Do you have a comfort movie – the kind you return to when you’re craving nostalgia or a little escape? In her semi-autobiographical debut feature, The Queen of My Dreams, writer-director Fawzia Mirza, explores the power of cinema and its ability to bridge generations and offer sanctuary in the face of loss.
In the wake of a devastating family tragedy, Azra (Amrit Kaur) returns to Pakistan. However, the intended reason for her return gets overshadowed by her fractured relationship with her estranged mother (Nimra Bucha). Through flashbacks, daydreams inspired by the 1969 Bollywood film, Aradhana, and a revelatory conversation with her ailing grandmother, Azra begins to reconnect with her culture and start to heal the deep wounds created by fear, religion, and identity.
We sat down with Nimra Bucha, Ayana Manji, who plays younger Azra, and Hamza Haq, who plays the father, to chat about comfort movies, memories from filming, acting across multiple timelines.
In the film, Azra and Mariam bond over and find comfort in an the film, Aradhana.
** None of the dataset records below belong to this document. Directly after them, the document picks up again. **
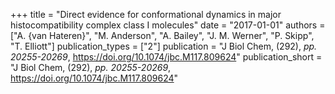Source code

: +++
title = "Direct evidence for conformational dynamics in major histocompatibility complex class I molecules"
date = "2017-01-01"
authors = ["A. {van Hateren}", "M. Anderson", "A. Bailey", "J. M. Werner", "P. Skipp", "T. Elliott"]
publication_types = ["2"]
publication = "J Biol Chem, (292), _pp. 20255-20269_, https://doi.org/10.1074/jbc.M117.809624"
publication_short = "J Biol Chem, (292), _pp. 20255-20269_, https://doi.org/10.1074/jbc.M117.809624"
What is your comfort movie and why?
Nimra: There’s so many.
Hamza: This is great because I feel like we’ve got three very particular tastes here, so I’d be surprised if there’s any crossovers or anything like that.
Nimra: My 10 year old, he’s discovering cinema these days. So he’s watching, you know, highly inappropriate grown up Batman films, the Christopher Nolan ones and stuff.
[I also enjoy] anything that’s got a bit of a song and dance, if it’s Bollywood and if it’s proper funny, like proper 80s humor, I connect to that. And I think Fawzia is intuitively an 80s film writer. Don’t you think, Hamza?
Hamza: I think so, yeah, there’s a great amount homage being paid to that time of filmmaking and it’s quite nostalgic in that regard. I grew up watching a lot of those as well. But personally, my comfort movies, I gotta give it to The Mummy, Rush Hour, Step Brothers, you know, that early 2000s Will Ferrell Suite.
But honestly, the Nolan Batman movies. I was in a hotel room two days ago and I watched Batman Begins because I’m just like oh it’s on, let’s make this happen. I’ve seen The Prestige like forty times. I’m still like discovering new things about this movie. I think it’s just so well done. I wouldn’t consider it a comfort movie, but I try to put my head in that space and be like what did I miss last time? even though I know how it ends. In case you haven’t seen it, I’m not gonna ruin it.
Ayana: I’ll go to Indian movies, because I’ve watched Dilwale Dulhania Le Jayenge like 70 times, I think, and I don’t even speak Hindi.

The film time travels through memories. Do you have any favorite memories from the making of the film?
Nimra: I would have been exactly around Ayana’s character’s age at that time in the 80s. So for me, it was really like time travel. Just walking into the house in Halifax, where we were shooting, it was so beautifully designed – it felt like a real home in the 80s. And just being around those clothes, those costumes, the kitchen stuff, the Pyrex dishes, all of that – I got to inhabit my childhood. And my Mother had a lot of those things.
Ayana: There was one moment during shooting when I was at lunch with my set teacher. There were stairs leading up to the house- they were long, and we were just sitting there. Then, as different people came by, we were like, “Hey, do you want to sit with us?” And I think by the end, there were at least 20 or 30 people sitting and having lunch. And it was, I think, one of my most favorite moments, because we were all just kind of like a family, like a community. And I just remember that so vividly.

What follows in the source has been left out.